Exercise brief: Output exactly the lines from the one with "## Phase 2: Development and Testing (3 weeks)" through the last line of the data below, both included, and nothing more.

Source texts of formatted documents
· · ·

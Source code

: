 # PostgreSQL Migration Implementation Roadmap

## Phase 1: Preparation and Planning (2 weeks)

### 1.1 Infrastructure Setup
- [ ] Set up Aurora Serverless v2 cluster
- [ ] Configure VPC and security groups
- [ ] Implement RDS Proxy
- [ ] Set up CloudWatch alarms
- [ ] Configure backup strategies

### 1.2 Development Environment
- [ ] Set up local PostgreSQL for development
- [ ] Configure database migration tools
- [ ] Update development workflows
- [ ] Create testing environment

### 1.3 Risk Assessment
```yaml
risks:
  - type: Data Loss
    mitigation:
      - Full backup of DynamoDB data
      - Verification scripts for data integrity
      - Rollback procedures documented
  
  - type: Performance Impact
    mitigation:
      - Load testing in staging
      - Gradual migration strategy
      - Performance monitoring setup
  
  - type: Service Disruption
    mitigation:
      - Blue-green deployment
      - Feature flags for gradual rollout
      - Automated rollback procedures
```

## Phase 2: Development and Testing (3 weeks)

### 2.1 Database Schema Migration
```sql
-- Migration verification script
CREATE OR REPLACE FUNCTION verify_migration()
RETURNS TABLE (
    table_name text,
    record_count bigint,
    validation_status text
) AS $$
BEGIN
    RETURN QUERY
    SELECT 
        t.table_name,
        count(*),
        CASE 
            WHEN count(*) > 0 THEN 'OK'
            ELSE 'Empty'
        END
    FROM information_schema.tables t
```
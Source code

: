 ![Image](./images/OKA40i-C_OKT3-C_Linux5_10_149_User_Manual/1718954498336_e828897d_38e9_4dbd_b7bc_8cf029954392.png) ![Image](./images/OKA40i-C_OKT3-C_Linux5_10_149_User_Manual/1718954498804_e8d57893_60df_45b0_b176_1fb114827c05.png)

· · ·

Your solution:
## Phase 2: Development and Testing (3 weeks)

### 2.1 Database Schema Migration
```sql
-- Migration verification script
CREATE OR REPLACE FUNCTION verify_migration()
RETURNS TABLE (
    table_name text,
    record_count bigint,
    validation_status text
) AS $$
BEGIN
    RETURN QUERY
    SELECT 
        t.table_name,
        count(*),
        CASE 
            WHEN count(*) > 0 THEN 'OK'
            ELSE 'Empty'
        END
    FROM information_schema.tables t
```
Source code

: ![Image](./images/OKA40i-C_OKT3-C_Linux5_10_149_User_Manual/1718954498336_e828897d_38e9_4dbd_b7bc_8cf029954392.png) ![Image](./images/OKA40i-C_OKT3-C_Linux5_10_149_User_Manual/1718954498804_e8d57893_60df_45b0_b176_1fb114827c05.png)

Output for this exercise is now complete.